Interpreting HTTP packets: [Abstract] describes in detail the HTTP packet format, protocol content, and related processing methods. The content is divided into three sections: 1. Hypertext Transfer Protocol and HTTP packet; 2. socket and serversocket; 3. Read HTTP packets.
I. Hypertext Transfer Protocol and HTTP packet
HTTP is used to send and receive messages over the Internet. HTTP is a request-response protocol. A client sends a request and the server returns the response to the request. All requests and responses are HTTP packets. The HTTP protocol uses reliable TCP connections. The default port is 80. The first version of HTTP is HTTP/0.9, which was later developed to HTTP/1.0. The latest version is HTTP/1.1. HTTP/1.1 is defined by RFC 2616.

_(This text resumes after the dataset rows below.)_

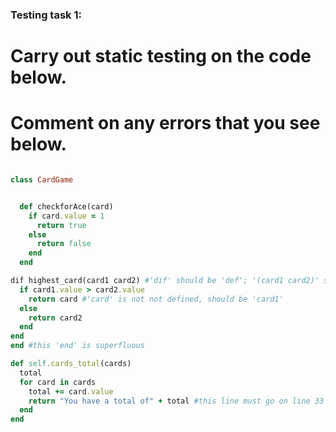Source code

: ### Testing task 1:

# Carry out static testing on the code below.
# Comment on any errors that you see below.
```ruby

class CardGame


  def checkforAce(card)
    if card.value = 1
      return true
    else
      return false
    end
  end

dif highest_card(card1 card2) #'dif' should be 'def'; '(card1 card2)' should be '(card1, card2)'
  if card1.value > card2.value
    return card #'card' is not not defined, should be 'card1'
  else
    return card2
  end
end
end #this 'end' is superfluous 

def self.cards_total(cards)
  total
  for card in cards
    total += card.value
    return "You have a total of" + total #this line must go on line 33 after the loop has finished to go through all the elements in cards and the right interpolation is "You have a total of #{total}"
  end
end
```
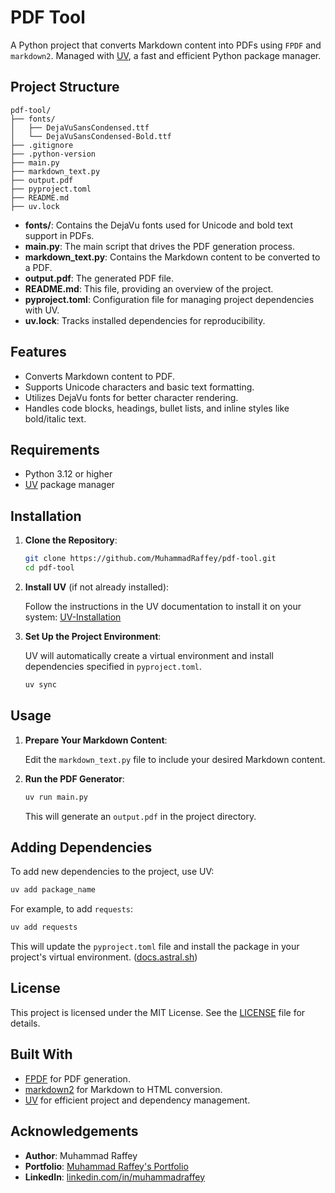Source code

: # PDF Tool

A Python project that converts Markdown content into PDFs using `FPDF` and `markdown2`. Managed with [UV](https://docs.astral.sh/uv/), a fast and efficient Python package manager.

## Project Structure

```
pdf-tool/
├── fonts/
│   ├── DejaVuSansCondensed.ttf
│   └── DejaVuSansCondensed-Bold.ttf
├── .gitignore
├── .python-version
├── main.py
├── markdown_text.py
├── output.pdf
├── pyproject.toml
├── README.md
├── uv.lock
```

- **fonts/**: Contains the DejaVu fonts used for Unicode and bold text support in PDFs.
- **main.py**: The main script that drives the PDF generation process.
- **markdown_text.py**: Contains the Markdown content to be converted to a PDF.
- **output.pdf**: The generated PDF file.
- **README.md**: This file, providing an overview of the project.
- **pyproject.toml**: Configuration file for managing project dependencies with UV.
- **uv.lock**: Tracks installed dependencies for reproducibility.

## Features

- Converts Markdown content to PDF.
- Supports Unicode characters and basic text formatting.
- Utilizes DejaVu fonts for better character rendering.
- Handles code blocks, headings, bullet lists, and inline styles like bold/italic text.

## Requirements

- Python 3.12 or higher
- [UV](https://docs.astral.sh/uv/) package manager

## Installation

1. **Clone the Repository**:

   ```bash
   git clone https://github.com/MuhammadRaffey/pdf-tool.git
   cd pdf-tool
   ```

2. **Install UV** (if not already installed):

   Follow the instructions in the UV documentation to install it on your system:
   [UV-Installation](https://docs.astral.sh/uv/getting-started/installation/)

3. **Set Up the Project Environment**:

   UV will automatically create a virtual environment and install dependencies specified in `pyproject.toml`.

   ```bash
   uv sync
   ```

## Usage

1. **Prepare Your Markdown Content**:

   Edit the `markdown_text.py` file to include your desired Markdown content.

2. **Run the PDF Generator**:

   ```bash
   uv run main.py
   ```

   This will generate an `output.pdf` in the project directory.

## Adding Dependencies

To add new dependencies to the project, use UV:

```bash
uv add package_name
```

For example, to add `requests`:

```bash
uv add requests
```

This will update the `pyproject.toml` file and install the package in your project's virtual environment. ([docs.astral.sh](https://docs.astral.sh/uv/guides/projects/))

## License

This project is licensed under the MIT License. See the [LICENSE](LICENSE) file for details.

## Built With

- [FPDF](http://www.fpdf.org/) for PDF generation.
- [markdown2](https://github.com/trentm/python-markdown2) for Markdown to HTML conversion.
- [UV](https://docs.astral.sh/uv/) for efficient project and dependency management.

## Acknowledgements

- **Author**: Muhammad Raffey
- **Portfolio**: [Muhammad Raffey's Portfolio](https://raffey-portfolio.vercel.app/)
- **LinkedIn**: [linkedin.com/in/muhammadraffey](https://www.linkedin.com/in/muhammadraffey)
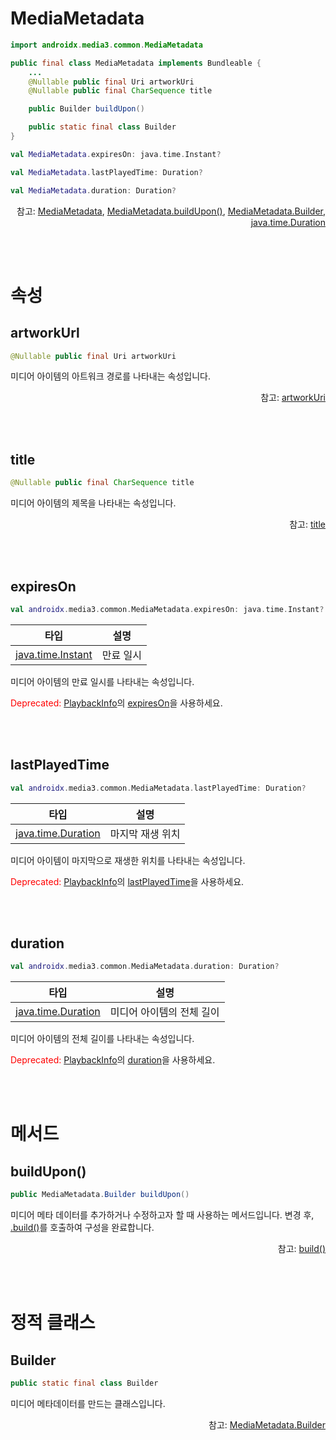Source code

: # MediaMetadata

```kotlin
import androidx.media3.common.MediaMetadata
```

```java
public final class MediaMetadata implements Bundleable {
    ...
    @Nullable public final Uri artworkUri
    @Nullable public final CharSequence title

    public Builder buildUpon()

    public static final class Builder
}
```
```kotlin
val MediaMetadata.expiresOn: java.time.Instant?

val MediaMetadata.lastPlayedTime: Duration?

val MediaMetadata.duration: Duration?
```
<div align="right">
참고: <a href="https://developer.android.com/reference/androidx/media3/common/MediaMetadata">MediaMetadata</a>, 
<a href="https://developer.android.com/reference/androidx/media3/common/MediaMetadata#buildUpon()">MediaMetadata.buildUpon()</a>, 
<a href="https://developer.android.com/reference/kotlin/androidx/media3/common/MediaMetadata.Builder">MediaMetadata.Builder</a>, 
<a href="https://developer.android.com/reference/java/time/Duration">java.time.Duration</a>
</div>

<br><br>
# 속성

## artworkUrl
```java
@Nullable public final Uri artworkUri
```
미디어 아이템의 아트워크 경로를 나타내는 속성입니다.
<div align="right">
참고: <a href="https://developer.android.com/reference/androidx/media3/common/MediaMetadata#artworkUri()">artworkUri</a>
</div>

<br><br>
## title
```java
@Nullable public final CharSequence title
```
미디어 아이템의 제목을 나타내는 속성입니다.
<div align="right">
참고: <a href="https://developer.android.com/reference/androidx/media3/common/MediaMetadata#title()">title</a>
</div>

<!-- <br><br>
### downloadPath
```kotlin
import com.newin.nplayer.sdk.extensions.downloadPath

val androidx.media3.common.MediaMetadata.downloadPath: kotlin.String?
```
디바이스에 저장된 경로를 나타내는 속성입니다.
-->
<br><br>
## expiresOn
```kotlin
val androidx.media3.common.MediaMetadata.expiresOn: java.time.Instant?
```
| 타입 |설명|
|:--:|:--:|
|[java.time.Instant](https://developer.android.com/reference/java/time/Instant)|만료 일시|

미디어 아이템의 만료 일시를 나타내는 속성입니다.

<text style="color:red;">Deprecated: </text><a href="../playback-info/home.md">PlaybackInfo</a>의 
<a href="../playback-info/home.md#expireson">expiresOn</a>을 사용하세요.

<br><br>
## lastPlayedTime
```kotlin
val androidx.media3.common.MediaMetadata.lastPlayedTime: Duration?
```
| 타입 | 설명 |
|:--:|:--:|
|[java.time.Duration](https://developer.android.com/reference/java/time/Duration)|마지막 재생 위치|

미디어 아이템이 마지막으로 재생한 위치를 나타내는 속성입니다.

<text style="color:red;">Deprecated: </text><a href="../playback-info/home.md">PlaybackInfo</a>의 
<a href="../playback-info/home.md#lastplayedtime">lastPlayedTime</a>을 사용하세요.

<br><br>
## duration
```kotlin
val androidx.media3.common.MediaMetadata.duration: Duration?
```
| 타입 | 설명 |
|:--:|:--:|
|[java.time.Duration](https://developer.android.com/reference/java/time/Duration)|미디어 아이템의 전체 길이|

미디어 아이템의 전체 길이를 나타내는 속성입니다.

<text style="color:red;">Deprecated: </text><a href="../playback-info/home.md">PlaybackInfo</a>의 
<a href="../playback-info/home.md#duration">duration</a>을 사용하세요.

<br><br>
# 메서드

## buildUpon()
```java
public MediaMetadata.Builder buildUpon()
```
미디어 메타 데이터를 추가하거나 수정하고자 할 때 사용하는 메서드입니다. 변경 후, [.build()](https://developer.android.com/reference/androidx/media3/common/MediaMetadata.Builder#build())를 호출하여 구성을 완료합니다.
<div align="right">
참고: <a href="https://developer.android.com/reference/androidx/media3/common/MediaMetadata.Builder#build()">build()</a>
</div>

<br><br>
# 정적 클래스

## Builder
```java
public static final class Builder
```

미디어 메타데이터를 만드는 클래스입니다.

<div align="right">
참고: 
<a href="https://developer.android.com/reference/kotlin/androidx/media3/common/MediaMetadata.Builder">MediaMetadata.Builder</a>
</div>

In HTTP, the session between the client and server is always initialized by the client by establishing a connection and sending an HTTP request packet. The server does not actively contact the client or require a connection with the client. Both the browser and server can interrupt the connection at any time. For example, you can click the "stop" button at any time to interrupt the current file download process and close the HTTP connection to the web server.
1. http request package
HTTP request packets (get, post, and other request methods) are composed of three parts: method-Uri-Protocol/version, request header, and request body. The following is an example of an HTTP request package (get:
GET/index. jsp HTTP/1.1
Accept-language: ZH-CN
Connection: keep-alive
HOST: 192.168.0.106
Content-Length: 37
Username = new_andy & Password = new_andy
The first line of the request packet is method-Uri-Protocol/version:
Get is the request method. According to HTTP standards, HTTP requests can use multiple request methods. HTTP 1.1 supports seven request methods: Get, post, Head, options, put, delete, and trace. Common Request methods include get and post.
/Index. jsp indicates Uri. Uri specifies the network resource to be accessed.

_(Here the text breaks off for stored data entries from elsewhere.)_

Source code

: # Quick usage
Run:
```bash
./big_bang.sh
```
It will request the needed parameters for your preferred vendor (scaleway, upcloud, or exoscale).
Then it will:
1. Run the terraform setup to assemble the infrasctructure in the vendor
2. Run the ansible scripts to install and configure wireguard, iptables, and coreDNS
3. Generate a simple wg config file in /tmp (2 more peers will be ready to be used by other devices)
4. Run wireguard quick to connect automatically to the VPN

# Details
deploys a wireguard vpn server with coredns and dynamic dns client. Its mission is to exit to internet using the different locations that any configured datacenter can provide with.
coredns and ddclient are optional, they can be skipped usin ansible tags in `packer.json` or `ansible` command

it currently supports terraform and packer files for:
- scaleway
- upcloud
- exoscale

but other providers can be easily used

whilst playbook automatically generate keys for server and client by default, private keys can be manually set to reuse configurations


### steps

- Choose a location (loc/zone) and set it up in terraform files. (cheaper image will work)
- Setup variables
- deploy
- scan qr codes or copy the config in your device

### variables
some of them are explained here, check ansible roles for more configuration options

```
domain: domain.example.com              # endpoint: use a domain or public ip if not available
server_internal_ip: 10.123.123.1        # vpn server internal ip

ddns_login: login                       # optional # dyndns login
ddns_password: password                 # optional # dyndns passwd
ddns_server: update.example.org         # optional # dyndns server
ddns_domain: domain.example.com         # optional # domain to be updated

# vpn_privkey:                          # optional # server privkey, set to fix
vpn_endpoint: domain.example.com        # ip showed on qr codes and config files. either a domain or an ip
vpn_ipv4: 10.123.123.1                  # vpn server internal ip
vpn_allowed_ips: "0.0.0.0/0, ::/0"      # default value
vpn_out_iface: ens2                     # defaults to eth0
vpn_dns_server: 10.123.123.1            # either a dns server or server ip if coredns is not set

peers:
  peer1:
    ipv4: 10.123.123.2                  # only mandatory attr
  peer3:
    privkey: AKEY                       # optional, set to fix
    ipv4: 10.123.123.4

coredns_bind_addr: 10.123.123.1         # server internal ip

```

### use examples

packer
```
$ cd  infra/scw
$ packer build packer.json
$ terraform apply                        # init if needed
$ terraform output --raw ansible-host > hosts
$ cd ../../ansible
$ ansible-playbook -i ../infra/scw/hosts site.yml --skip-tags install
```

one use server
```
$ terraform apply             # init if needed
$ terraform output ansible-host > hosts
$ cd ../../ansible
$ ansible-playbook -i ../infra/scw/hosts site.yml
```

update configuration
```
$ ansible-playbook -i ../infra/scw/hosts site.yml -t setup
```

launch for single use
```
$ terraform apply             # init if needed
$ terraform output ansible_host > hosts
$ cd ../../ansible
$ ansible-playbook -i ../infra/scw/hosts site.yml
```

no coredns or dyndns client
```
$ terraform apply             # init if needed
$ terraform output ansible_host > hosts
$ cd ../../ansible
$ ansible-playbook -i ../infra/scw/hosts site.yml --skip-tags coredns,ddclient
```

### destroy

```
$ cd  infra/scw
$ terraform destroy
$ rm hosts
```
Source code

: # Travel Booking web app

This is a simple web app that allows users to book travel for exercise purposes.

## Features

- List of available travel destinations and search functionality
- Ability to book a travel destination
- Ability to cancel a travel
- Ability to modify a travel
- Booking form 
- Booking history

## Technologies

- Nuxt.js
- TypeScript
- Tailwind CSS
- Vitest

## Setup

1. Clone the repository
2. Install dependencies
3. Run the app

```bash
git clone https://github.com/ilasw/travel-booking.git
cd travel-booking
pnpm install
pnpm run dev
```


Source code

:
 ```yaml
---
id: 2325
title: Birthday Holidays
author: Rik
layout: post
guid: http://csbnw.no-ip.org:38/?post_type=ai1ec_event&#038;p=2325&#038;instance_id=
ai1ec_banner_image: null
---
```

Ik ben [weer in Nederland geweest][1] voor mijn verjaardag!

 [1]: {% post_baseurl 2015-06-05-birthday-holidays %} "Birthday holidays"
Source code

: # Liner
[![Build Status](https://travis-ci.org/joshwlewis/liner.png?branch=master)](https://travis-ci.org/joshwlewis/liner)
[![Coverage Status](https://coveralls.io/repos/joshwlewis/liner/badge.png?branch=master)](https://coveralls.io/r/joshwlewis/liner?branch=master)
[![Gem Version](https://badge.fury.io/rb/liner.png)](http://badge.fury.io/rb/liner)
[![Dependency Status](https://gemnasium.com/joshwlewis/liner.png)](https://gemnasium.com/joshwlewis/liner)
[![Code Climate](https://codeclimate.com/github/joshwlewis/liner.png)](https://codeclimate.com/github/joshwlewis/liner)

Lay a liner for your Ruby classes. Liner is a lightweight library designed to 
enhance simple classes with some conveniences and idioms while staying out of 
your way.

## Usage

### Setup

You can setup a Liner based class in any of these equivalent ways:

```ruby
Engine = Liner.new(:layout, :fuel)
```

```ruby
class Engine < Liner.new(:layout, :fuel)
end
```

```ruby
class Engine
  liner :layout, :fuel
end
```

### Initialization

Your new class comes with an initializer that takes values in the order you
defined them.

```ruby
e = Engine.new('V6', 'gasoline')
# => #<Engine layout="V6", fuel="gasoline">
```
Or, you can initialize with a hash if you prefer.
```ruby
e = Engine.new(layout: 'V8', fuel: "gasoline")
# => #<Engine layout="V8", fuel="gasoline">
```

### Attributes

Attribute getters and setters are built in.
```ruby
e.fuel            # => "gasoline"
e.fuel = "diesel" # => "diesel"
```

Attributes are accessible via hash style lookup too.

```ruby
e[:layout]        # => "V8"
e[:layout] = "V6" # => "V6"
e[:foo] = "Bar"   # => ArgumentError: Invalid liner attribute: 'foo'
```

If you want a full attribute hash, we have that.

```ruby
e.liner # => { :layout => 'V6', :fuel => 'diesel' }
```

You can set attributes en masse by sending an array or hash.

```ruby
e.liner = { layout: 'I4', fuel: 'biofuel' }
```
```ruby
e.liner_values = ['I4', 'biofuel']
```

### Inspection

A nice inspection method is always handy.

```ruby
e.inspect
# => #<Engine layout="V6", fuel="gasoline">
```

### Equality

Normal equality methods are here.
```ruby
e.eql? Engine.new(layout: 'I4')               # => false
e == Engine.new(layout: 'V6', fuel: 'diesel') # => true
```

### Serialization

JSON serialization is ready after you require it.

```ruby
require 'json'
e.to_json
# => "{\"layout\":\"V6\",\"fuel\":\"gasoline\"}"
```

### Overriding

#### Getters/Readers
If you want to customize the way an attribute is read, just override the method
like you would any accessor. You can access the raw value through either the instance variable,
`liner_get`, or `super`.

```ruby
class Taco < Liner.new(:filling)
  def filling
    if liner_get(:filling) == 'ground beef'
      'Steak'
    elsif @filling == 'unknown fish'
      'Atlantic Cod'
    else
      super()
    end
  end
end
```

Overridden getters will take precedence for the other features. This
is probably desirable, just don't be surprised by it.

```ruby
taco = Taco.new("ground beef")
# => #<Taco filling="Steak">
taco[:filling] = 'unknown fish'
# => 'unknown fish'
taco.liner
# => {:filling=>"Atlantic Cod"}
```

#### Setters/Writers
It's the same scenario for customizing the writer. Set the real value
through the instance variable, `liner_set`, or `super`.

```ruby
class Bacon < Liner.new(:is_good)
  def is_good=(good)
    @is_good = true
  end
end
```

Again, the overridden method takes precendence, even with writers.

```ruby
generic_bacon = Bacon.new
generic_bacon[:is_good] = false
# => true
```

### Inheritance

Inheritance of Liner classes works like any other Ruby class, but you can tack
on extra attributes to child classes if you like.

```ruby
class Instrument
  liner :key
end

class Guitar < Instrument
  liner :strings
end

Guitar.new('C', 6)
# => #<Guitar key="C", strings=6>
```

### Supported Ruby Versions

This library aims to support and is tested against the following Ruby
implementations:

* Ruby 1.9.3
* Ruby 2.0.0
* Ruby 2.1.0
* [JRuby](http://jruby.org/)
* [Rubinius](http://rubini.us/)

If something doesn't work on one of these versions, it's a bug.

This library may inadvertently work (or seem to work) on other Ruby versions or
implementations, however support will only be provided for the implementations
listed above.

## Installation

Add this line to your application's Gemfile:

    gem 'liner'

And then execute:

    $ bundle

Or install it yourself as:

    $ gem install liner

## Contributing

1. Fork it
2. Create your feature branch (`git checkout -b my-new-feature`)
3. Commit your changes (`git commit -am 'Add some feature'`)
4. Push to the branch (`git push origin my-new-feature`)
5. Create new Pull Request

HTTP/1.1 is the protocol and Protocol version.
The last line username = new_andy & amp; Password = new_andy is the body, and the body is separated by an empty line (\ r \ n) in the HTTP header. Here, we need to describe one point. Content-Length indicates the length of the body. Some body lengths are not described in the header, but indicate transfer-encoding: chunked. For details about how to calculate the length of the chunked type, see RFC 1626.
The request packet header also contains many useful information about the client environment and request body, which is not described here.
2. Http response packet
Similar to HTTP request packets, an HTTP request package consists of three parts: Protocol-status code-description, response header, and response body. The following is an example of an HTTP response:
HTTP/1.1 200 OK
Server: Microsoft-Microsoft IIS/4.0
Date: Mon, 3 Jan 2005 13:13:33 GMT
Content-Type: text/html
Last-modified: Mon, 11 Jan 2004 13:23:42 GMT
Content-Length: 90
<HTML>
<Head>
<Title> example of interpreting HTTP packets </title> Hello world!
</Body>
</Html>
The first line of the HTTP response packet is similar to the first line of the HTTP request, indicating that the protocol used is HTTP 1.1, and the server processes the Request status code 200.
The Response Header also contains a lot of useful information like the request header, such as the server type, date and time, content type, and length. The response body is the HTML page returned by the server. The response header and body are also separated by CRLF.
Ii. socket and serversocket
In Java, the communication endpoint is represented by the java.net. Socket class (client) or java.net. serversocket class (server. The application sends data to or reads data from the network through the endpoint. Applications located on two different machines send and receive byte streams over a network connection to achieve communication. To send an HTTP packet to another application, you must first know the IP address of the other party and the port number of the Communication endpoint.
The socket class represents the client, which is an endpoint temporarily created when connecting to a remote server application.
The serversocker class represents the server. After it is started, it waits for connection requests from the client. Once the request is received, serversocket creates a socket instance to process communication with the client. For server applications, we do not know when the client application will attempt to connect to the server. The server must remain in the waiting state.
Below are four constructor functions provided by serversocket. One of the common constructor forms is:
Public serversocket (INT port, int backlog, inetaddress bindingaddress );
Parameter: Port specifies the port on which the server listens to the client;
Backlog is the maximum queue length of the connection request. Once the length is exceeded, the server endpoint rejects the client connection request.
Bindingaddress is an instance of java.net. inetaddress, specifying the bound IP address.
After the serversocket instance is created, call its accept method to wait for the incoming connection request. The accept method returns only when a connection request is sent. The returned value is an instance of the socket class. Then, the socket object can be used to communicate with the client application.
The socket class has many constructors, which are commonly used as follows:
Public socket (string host, int port ).
The parameter is the host name (IP address or domain name) and port number.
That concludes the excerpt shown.